Why does this take so long? How can I shorten this?
In principle what is the best way to write new data rapidly to the outputs?
Your wisdom will be much appreciated.
I've been trekking through the exact same territory in DAQmx. In short- your doing it wrong! that is why it takes so long. Here is a little snipette that shows the recommended approach.
Read the notes! and lookup the referances the DAQmx Help file ![]()
04-13-2012 03:02 AM
Jeff
many thanks for posting this. I shall go away and try it out. I made some progress on this yesterday and had a version that worked without the set up delays, but your version looks much more correct in its application method. I was getting errors when I used the wait for task to finish vi as this was leading to underflow errors. I will report back when I have tried out your suggestion .
04-13-2012 06:23 AM
Ok I tried this approach but came across some problems (no doubt one of the many other things I am doing wrong!) I used the method shown above only using the same digital waveform every cycle of the while loop, rather than queuing as shown. This would successfully run once but would then on the next loop cycle generate an underflow error alledgedly due to the driver not keeping up with the ouput rate of the device. this happened no matter how low I made the sampling rate so clearly something else is going on here. The error occurred in the wait for task vi. If I simply remove the wait for task vi the program works but shows a long gap between each iteration of the loop. Indeed the help for the DAQmx states that starting and stopping tasks is inefficient, just that doing it implicity (rather than explicity calling the start and stop tasks) is more inefficient. so in essence I cannot get this approach work for some reason that I have not yet determined, but is definitley related to waiting for the task to finish.

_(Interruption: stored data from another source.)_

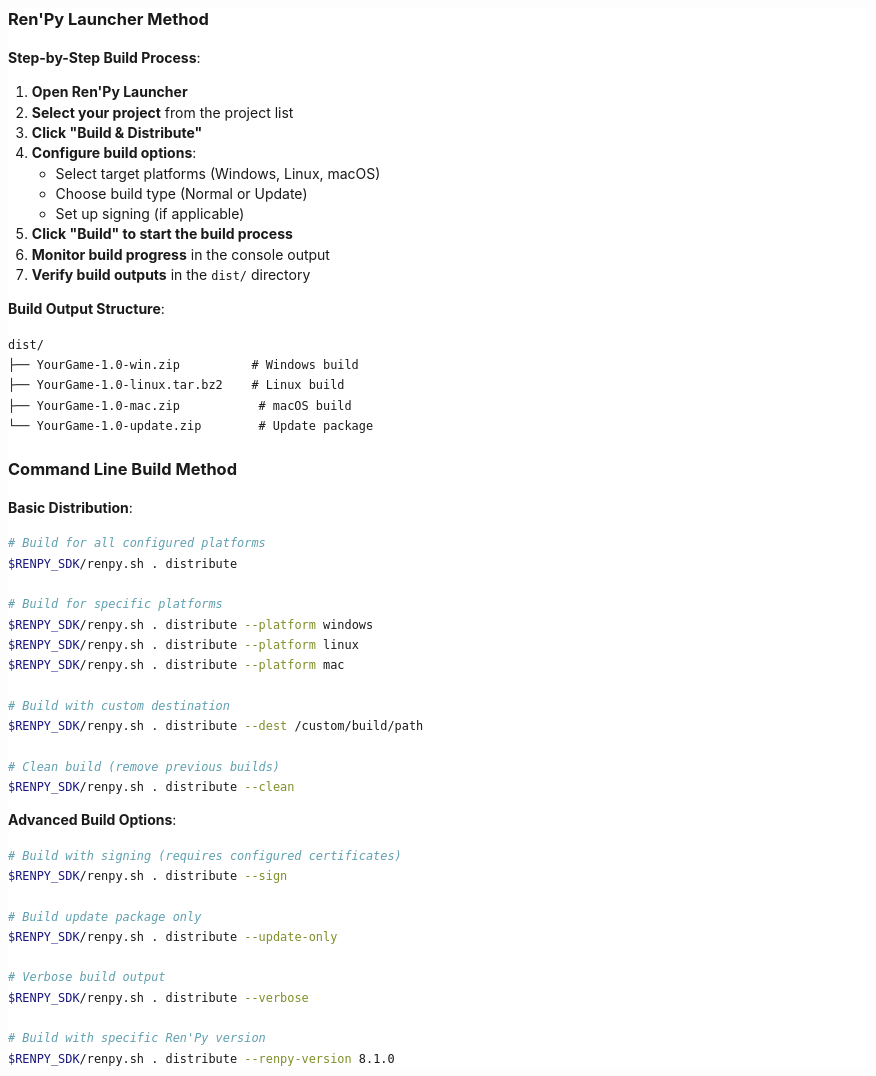 ### Ren'Py Launcher Method

**Step-by-Step Build Process**:
1. **Open Ren'Py Launcher**
2. **Select your project** from the project list
3. **Click "Build & Distribute"**
4. **Configure build options**:
   - Select target platforms (Windows, Linux, macOS)
   - Choose build type (Normal or Update)
   - Set up signing (if applicable)
5. **Click "Build" to start the build process**
6. **Monitor build progress** in the console output
7. **Verify build outputs** in the `dist/` directory

**Build Output Structure**:
```
dist/
├── YourGame-1.0-win.zip          # Windows build
├── YourGame-1.0-linux.tar.bz2    # Linux build  
├── YourGame-1.0-mac.zip           # macOS build
└── YourGame-1.0-update.zip        # Update package
```

### Command Line Build Method

**Basic Distribution**:
```bash
# Build for all configured platforms
$RENPY_SDK/renpy.sh . distribute

# Build for specific platforms
$RENPY_SDK/renpy.sh . distribute --platform windows
$RENPY_SDK/renpy.sh . distribute --platform linux
$RENPY_SDK/renpy.sh . distribute --platform mac

# Build with custom destination
$RENPY_SDK/renpy.sh . distribute --dest /custom/build/path

# Clean build (remove previous builds)
$RENPY_SDK/renpy.sh . distribute --clean
```

**Advanced Build Options**:
```bash
# Build with signing (requires configured certificates)
$RENPY_SDK/renpy.sh . distribute --sign

# Build update package only
$RENPY_SDK/renpy.sh . distribute --update-only

# Verbose build output
$RENPY_SDK/renpy.sh . distribute --verbose

# Build with specific Ren'Py version
$RENPY_SDK/renpy.sh . distribute --renpy-version 8.1.0
```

An approach that I have found does work is to use continuous samples rather than finite , but to set the mode to non regenerative. then you dont need to start and stop the task, just write the new data to the running task.
Apologies that I cant post diagrams but the Labview machine is not conneected to the internet. I hope this makes sense and I will try and investigate further next week.
04-13-2012 09:28 AM
An approach that I have found does work is to use continuous samples rather than finite , but to set the mode to non regenerative. then you dont need to start and stop the task, just write the new data to the running task.
That'll do it for those X series! my appologies for not reading your first post more clearly. I has assumed a software timed signal but with hardware timing - the method you describe is preferable. Just another gotcha.
I will address one other comment "Indeed the help for the DAQmx states that starting and stopping tasks is inefficient"- Read the help with quite a bit of care. It does differentiat between single sample tasks, n sample tasks and contineuous sample tasks. In places the Help is in a condition i will refer to as "Richly Obfuscated" , a term I usually reserve for reviews of my boss's code.
I'm glad you got it working! enjoy.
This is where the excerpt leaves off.